**Assignment:** The line containing "- Engagement: Responsiveness" marks the end: write out exactly every line from the first line of the data below through that line, and only those.

Stored data
================

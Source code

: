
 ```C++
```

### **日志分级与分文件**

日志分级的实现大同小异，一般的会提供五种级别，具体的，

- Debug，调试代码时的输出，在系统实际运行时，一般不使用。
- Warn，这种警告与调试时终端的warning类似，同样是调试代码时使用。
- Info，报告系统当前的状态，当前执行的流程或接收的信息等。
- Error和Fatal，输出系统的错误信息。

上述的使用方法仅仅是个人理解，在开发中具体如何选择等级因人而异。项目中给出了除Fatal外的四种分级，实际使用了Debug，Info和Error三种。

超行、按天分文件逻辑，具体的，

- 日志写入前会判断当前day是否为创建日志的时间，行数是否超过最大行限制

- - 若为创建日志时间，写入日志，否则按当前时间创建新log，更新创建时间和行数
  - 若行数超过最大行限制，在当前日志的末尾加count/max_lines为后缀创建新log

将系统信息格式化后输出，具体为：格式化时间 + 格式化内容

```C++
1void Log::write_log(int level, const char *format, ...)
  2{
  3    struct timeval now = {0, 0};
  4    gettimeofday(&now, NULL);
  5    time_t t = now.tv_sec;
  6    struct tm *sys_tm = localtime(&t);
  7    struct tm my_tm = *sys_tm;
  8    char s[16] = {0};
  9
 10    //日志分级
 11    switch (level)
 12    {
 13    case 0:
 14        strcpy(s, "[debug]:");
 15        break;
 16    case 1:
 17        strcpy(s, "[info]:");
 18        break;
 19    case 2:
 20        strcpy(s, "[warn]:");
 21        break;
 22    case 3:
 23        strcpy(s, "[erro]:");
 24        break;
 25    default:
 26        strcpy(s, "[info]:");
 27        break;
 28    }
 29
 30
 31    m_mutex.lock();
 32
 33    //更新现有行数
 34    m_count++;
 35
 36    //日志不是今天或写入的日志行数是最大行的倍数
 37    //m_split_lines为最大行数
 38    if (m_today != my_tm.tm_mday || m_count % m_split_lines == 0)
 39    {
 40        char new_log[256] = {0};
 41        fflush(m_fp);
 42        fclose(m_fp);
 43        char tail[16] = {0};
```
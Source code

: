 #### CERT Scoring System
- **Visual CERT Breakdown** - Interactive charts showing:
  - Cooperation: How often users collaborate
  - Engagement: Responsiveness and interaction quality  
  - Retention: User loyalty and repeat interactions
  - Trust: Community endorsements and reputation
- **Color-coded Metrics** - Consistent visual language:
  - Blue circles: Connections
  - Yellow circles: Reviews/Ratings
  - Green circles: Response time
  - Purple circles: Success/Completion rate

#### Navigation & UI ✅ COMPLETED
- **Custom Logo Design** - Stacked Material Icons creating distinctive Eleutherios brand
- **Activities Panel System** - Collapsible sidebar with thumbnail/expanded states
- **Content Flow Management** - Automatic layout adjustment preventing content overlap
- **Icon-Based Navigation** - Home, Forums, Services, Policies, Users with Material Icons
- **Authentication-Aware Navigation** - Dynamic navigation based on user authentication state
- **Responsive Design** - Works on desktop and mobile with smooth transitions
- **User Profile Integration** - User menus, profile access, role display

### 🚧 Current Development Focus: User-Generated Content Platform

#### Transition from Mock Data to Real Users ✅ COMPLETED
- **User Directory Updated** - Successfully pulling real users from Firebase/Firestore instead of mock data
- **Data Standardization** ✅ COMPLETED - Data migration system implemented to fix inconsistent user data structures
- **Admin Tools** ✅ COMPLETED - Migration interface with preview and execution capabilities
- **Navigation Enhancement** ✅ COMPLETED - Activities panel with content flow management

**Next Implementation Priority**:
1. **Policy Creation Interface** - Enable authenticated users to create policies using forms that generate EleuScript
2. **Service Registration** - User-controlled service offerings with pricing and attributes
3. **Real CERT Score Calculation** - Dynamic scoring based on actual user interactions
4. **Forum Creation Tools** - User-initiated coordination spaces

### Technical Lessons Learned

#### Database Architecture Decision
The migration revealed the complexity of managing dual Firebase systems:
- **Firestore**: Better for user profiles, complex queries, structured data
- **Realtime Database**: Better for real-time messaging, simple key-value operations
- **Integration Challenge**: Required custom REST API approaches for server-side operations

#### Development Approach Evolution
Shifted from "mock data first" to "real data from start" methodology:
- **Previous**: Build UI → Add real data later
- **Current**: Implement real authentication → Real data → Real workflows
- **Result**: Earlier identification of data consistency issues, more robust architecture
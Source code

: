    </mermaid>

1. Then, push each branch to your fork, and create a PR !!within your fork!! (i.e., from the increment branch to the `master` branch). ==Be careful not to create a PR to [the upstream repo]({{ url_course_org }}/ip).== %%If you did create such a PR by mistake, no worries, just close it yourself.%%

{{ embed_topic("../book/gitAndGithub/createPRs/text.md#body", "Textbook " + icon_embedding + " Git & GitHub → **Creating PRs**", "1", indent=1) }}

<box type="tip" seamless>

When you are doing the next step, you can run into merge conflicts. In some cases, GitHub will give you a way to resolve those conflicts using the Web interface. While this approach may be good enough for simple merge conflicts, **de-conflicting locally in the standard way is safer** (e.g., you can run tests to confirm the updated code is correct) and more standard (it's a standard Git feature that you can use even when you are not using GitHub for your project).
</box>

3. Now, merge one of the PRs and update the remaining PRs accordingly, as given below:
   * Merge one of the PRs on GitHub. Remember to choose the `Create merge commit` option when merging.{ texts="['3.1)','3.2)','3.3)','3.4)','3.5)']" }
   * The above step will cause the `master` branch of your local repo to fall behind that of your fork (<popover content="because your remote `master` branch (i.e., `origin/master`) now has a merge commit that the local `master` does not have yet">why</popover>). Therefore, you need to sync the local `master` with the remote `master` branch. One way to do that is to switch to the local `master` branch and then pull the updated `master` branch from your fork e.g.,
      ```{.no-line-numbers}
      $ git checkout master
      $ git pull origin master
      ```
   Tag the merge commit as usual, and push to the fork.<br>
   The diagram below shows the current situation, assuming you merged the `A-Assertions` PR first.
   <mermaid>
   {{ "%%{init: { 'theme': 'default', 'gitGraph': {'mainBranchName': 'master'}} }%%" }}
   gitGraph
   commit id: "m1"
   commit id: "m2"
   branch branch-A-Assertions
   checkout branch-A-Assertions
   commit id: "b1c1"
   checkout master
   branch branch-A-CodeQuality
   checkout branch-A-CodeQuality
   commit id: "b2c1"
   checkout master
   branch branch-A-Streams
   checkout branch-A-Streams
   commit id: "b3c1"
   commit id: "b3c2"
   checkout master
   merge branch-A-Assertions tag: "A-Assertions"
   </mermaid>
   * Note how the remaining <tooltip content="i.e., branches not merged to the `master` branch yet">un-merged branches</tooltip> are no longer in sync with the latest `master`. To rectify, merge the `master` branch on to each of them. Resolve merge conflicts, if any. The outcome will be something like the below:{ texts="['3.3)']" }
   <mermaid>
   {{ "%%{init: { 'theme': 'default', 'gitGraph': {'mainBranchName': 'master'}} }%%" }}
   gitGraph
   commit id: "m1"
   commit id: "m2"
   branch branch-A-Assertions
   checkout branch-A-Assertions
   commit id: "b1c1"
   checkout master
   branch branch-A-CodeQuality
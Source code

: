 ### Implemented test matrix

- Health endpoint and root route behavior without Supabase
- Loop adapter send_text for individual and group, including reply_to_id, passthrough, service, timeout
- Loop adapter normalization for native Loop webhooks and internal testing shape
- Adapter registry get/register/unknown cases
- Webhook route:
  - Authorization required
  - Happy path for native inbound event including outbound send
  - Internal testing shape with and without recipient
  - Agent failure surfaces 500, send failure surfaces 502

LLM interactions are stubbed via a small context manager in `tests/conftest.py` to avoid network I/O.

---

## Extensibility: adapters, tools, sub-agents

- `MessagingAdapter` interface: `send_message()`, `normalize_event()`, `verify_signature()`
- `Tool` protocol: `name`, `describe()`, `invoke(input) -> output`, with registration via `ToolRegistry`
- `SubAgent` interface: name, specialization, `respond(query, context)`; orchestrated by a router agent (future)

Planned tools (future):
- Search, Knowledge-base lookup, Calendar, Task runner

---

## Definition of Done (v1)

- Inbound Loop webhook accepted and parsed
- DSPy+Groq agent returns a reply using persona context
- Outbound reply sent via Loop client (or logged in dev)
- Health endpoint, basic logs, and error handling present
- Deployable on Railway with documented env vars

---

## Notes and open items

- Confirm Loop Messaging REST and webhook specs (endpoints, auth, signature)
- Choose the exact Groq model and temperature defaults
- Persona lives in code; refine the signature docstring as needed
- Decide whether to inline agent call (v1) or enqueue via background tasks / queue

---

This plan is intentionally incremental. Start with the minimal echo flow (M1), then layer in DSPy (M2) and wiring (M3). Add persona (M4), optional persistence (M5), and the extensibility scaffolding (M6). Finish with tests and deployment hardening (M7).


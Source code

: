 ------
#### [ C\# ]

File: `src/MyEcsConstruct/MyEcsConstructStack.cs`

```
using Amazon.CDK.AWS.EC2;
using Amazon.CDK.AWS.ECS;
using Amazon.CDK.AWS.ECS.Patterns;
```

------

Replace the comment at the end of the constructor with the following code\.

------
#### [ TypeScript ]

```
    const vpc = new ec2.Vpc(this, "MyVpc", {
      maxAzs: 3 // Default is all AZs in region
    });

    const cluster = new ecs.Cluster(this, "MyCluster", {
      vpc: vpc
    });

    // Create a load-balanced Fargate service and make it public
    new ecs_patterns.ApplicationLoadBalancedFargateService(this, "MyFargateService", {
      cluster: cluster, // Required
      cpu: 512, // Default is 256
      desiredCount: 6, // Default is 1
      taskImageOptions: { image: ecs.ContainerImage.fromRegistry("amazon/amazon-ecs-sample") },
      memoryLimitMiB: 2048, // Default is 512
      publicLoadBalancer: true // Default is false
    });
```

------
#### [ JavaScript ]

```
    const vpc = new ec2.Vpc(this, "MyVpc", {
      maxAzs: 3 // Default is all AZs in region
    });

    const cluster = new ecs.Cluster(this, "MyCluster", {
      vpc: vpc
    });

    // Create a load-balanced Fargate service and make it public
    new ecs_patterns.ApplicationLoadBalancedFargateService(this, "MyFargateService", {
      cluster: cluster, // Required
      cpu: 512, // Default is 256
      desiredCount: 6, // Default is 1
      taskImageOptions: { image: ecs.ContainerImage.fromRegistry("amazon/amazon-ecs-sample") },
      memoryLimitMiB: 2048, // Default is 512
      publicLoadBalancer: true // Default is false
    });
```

================

**Answer space:**
Source code

:
 ```C++
```

### **日志分级与分文件**

日志分级的实现大同小异，一般的会提供五种级别，具体的，

- Debug，调试代码时的输出，在系统实际运行时，一般不使用。
- Warn，这种警告与调试时终端的warning类似，同样是调试代码时使用。
- Info，报告系统当前的状态，当前执行的流程或接收的信息等。
- Error和Fatal，输出系统的错误信息。

上述的使用方法仅仅是个人理解，在开发中具体如何选择等级因人而异。项目中给出了除Fatal外的四种分级，实际使用了Debug，Info和Error三种。

超行、按天分文件逻辑，具体的，

- 日志写入前会判断当前day是否为创建日志的时间，行数是否超过最大行限制

- - 若为创建日志时间，写入日志，否则按当前时间创建新log，更新创建时间和行数
  - 若行数超过最大行限制，在当前日志的末尾加count/max_lines为后缀创建新log

将系统信息格式化后输出，具体为：格式化时间 + 格式化内容

```C++
1void Log::write_log(int level, const char *format, ...)
  2{
  3    struct timeval now = {0, 0};
  4    gettimeofday(&now, NULL);
  5    time_t t = now.tv_sec;
  6    struct tm *sys_tm = localtime(&t);
  7    struct tm my_tm = *sys_tm;
  8    char s[16] = {0};
  9
 10    //日志分级
 11    switch (level)
 12    {
 13    case 0:
 14        strcpy(s, "[debug]:");
 15        break;
 16    case 1:
 17        strcpy(s, "[info]:");
 18        break;
 19    case 2:
 20        strcpy(s, "[warn]:");
 21        break;
 22    case 3:
 23        strcpy(s, "[erro]:");
 24        break;
 25    default:
 26        strcpy(s, "[info]:");
 27        break;
 28    }
 29
 30
 31    m_mutex.lock();
 32
 33    //更新现有行数
 34    m_count++;
 35
 36    //日志不是今天或写入的日志行数是最大行的倍数
 37    //m_split_lines为最大行数
 38    if (m_today != my_tm.tm_mday || m_count % m_split_lines == 0)
 39    {
 40        char new_log[256] = {0};
 41        fflush(m_fp);
 42        fclose(m_fp);
 43        char tail[16] = {0};
```
Source code

: #### CERT Scoring System
- **Visual CERT Breakdown** - Interactive charts showing:
  - Cooperation: How often users collaborate
  - Engagement: Responsiveness and interaction quality  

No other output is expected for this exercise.